Negociaciones paralelas con OpenAI
Mientras buscaba públicamente un acuerdo con Anthropic, Michael simultáneamente participó en conversaciones con OpenAI, un desarrollador de IA competidor. Ya existía un marco con OpenAI, lo que le dio al Departamento de Defensa una opción alternativa cuando Anthropic se negó a ceder. Esto sugiere que el Pentágono estuvo preparado para alejarse de Anthropic desde el principio.
Las consecuencias
A las 17:14 El viernes, el secretario de Defensa, Pete Hegseth, designó públicamente a Anthropic como un “riesgo para la seguridad” y rescindió todos los contratos gubernamentales. La medida se anunció en las redes sociales con la declaración: “Los combatientes de Estados Unidos nunca serán rehenes de los caprichos ideológicos de las grandes tecnologías”. Esta postura agresiva resalta la voluntad de la administración de priorizar el control operativo sobre posibles consideraciones éticas.
Implicaciones más amplias
El enfrentamiento pone de relieve un dilema crítico: los gobiernos inevitablemente buscarán aprovechar el poder de la IA con fines de seguridad nacional, mientras que muchas empresas de IA se resistirán si eso significa sacrificar principios fundamentales de la privacidad del usuario.
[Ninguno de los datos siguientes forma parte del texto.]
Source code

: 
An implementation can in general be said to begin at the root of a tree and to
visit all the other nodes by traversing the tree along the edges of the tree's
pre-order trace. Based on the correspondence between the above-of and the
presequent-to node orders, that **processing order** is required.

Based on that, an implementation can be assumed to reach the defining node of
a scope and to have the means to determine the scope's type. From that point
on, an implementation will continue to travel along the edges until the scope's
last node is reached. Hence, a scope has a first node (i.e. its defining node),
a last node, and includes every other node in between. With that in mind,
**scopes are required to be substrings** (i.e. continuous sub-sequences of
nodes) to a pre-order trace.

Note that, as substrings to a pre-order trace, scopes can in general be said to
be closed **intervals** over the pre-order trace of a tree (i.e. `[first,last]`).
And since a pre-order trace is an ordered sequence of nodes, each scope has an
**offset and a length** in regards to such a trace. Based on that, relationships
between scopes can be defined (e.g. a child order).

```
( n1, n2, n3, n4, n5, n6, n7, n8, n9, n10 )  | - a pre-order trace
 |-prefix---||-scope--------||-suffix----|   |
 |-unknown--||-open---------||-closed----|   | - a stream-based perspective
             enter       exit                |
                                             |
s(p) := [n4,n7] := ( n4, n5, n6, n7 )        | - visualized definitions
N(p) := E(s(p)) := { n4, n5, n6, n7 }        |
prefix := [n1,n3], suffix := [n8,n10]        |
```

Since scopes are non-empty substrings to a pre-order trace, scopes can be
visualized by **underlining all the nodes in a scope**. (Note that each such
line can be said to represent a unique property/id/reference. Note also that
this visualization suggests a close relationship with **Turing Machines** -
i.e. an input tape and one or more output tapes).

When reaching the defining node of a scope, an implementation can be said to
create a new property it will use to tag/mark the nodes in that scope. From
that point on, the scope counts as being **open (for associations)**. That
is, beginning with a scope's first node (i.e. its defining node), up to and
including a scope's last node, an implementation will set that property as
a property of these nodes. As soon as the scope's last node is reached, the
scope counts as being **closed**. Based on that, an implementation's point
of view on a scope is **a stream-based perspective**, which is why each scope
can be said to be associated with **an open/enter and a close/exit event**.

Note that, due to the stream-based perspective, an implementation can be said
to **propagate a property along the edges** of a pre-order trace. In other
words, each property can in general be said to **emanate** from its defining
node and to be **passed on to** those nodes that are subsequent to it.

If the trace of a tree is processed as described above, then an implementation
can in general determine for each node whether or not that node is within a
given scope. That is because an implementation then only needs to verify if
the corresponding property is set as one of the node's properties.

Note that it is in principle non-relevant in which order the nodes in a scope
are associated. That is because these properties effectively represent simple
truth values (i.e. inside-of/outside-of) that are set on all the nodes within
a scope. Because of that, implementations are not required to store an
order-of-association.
Este caso demuestra que, cuando llegue el momento, el Departamento de Defensa dará prioridad a su acceso a la tecnología, incluso si eso significa cortar asociaciones con empresas que no estén dispuestas a cooperar plenamente. Es probable que el incidente siente un precedente para futuras negociaciones entre el Pentágono y los desarrolladores de IA, obligándolos a alinearse con las demandas del gobierno o correr el riesgo de ser excluidos de lucrativos contratos de defensa.